- **What this task involves**:
Find the line containing "- [User Profile" in the listing below. Repeat it exactly, along with each following line up to and including the one containing "## Limitations".

Provided records Block Start

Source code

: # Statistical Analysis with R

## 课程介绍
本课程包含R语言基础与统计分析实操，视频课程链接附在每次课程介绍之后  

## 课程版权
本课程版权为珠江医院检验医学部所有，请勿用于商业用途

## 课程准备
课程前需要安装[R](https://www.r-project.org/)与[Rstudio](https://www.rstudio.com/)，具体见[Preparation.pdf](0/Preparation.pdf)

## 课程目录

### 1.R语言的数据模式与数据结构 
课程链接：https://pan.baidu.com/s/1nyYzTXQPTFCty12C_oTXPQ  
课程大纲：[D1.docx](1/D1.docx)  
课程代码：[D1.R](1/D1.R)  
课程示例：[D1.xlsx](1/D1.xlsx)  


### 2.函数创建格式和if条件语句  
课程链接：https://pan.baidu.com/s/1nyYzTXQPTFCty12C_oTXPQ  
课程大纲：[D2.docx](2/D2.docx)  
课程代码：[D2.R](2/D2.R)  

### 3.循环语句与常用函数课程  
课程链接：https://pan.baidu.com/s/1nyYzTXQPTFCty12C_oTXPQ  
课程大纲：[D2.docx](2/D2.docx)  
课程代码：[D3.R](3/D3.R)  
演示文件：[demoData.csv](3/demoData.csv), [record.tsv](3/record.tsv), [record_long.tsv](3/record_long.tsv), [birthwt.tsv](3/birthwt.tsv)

Provided records Block End
Provided records Block Start

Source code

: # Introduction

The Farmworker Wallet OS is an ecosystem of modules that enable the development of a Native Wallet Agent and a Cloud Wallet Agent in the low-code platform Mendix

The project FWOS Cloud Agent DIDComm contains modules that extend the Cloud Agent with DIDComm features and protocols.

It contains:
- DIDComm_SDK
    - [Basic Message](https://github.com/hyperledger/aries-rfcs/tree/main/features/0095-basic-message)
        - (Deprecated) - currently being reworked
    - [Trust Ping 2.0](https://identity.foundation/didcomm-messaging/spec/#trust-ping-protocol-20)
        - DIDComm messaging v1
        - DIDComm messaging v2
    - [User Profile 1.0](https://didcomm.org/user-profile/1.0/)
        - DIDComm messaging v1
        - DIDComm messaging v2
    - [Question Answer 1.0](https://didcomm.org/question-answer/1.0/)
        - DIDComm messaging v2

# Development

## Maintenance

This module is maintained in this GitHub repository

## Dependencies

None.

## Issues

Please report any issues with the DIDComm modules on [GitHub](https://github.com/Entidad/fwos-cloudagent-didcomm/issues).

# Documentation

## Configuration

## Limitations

Provided records Block End

- **Result of this exercise**:
    - [User Profile 1.0](https://didcomm.org/user-profile/1.0/)
        - DIDComm messaging v1
        - DIDComm messaging v2
    - [Question Answer 1.0](https://didcomm.org/question-answer/1.0/)
        - DIDComm messaging v2

# Development

## Maintenance

This module is maintained in this GitHub repository

## Dependencies

None.

## Issues

Please report any issues with the DIDComm modules on [GitHub](https://github.com/Entidad/fwos-cloudagent-didcomm/issues).

# Documentation

## Configuration

## Limitations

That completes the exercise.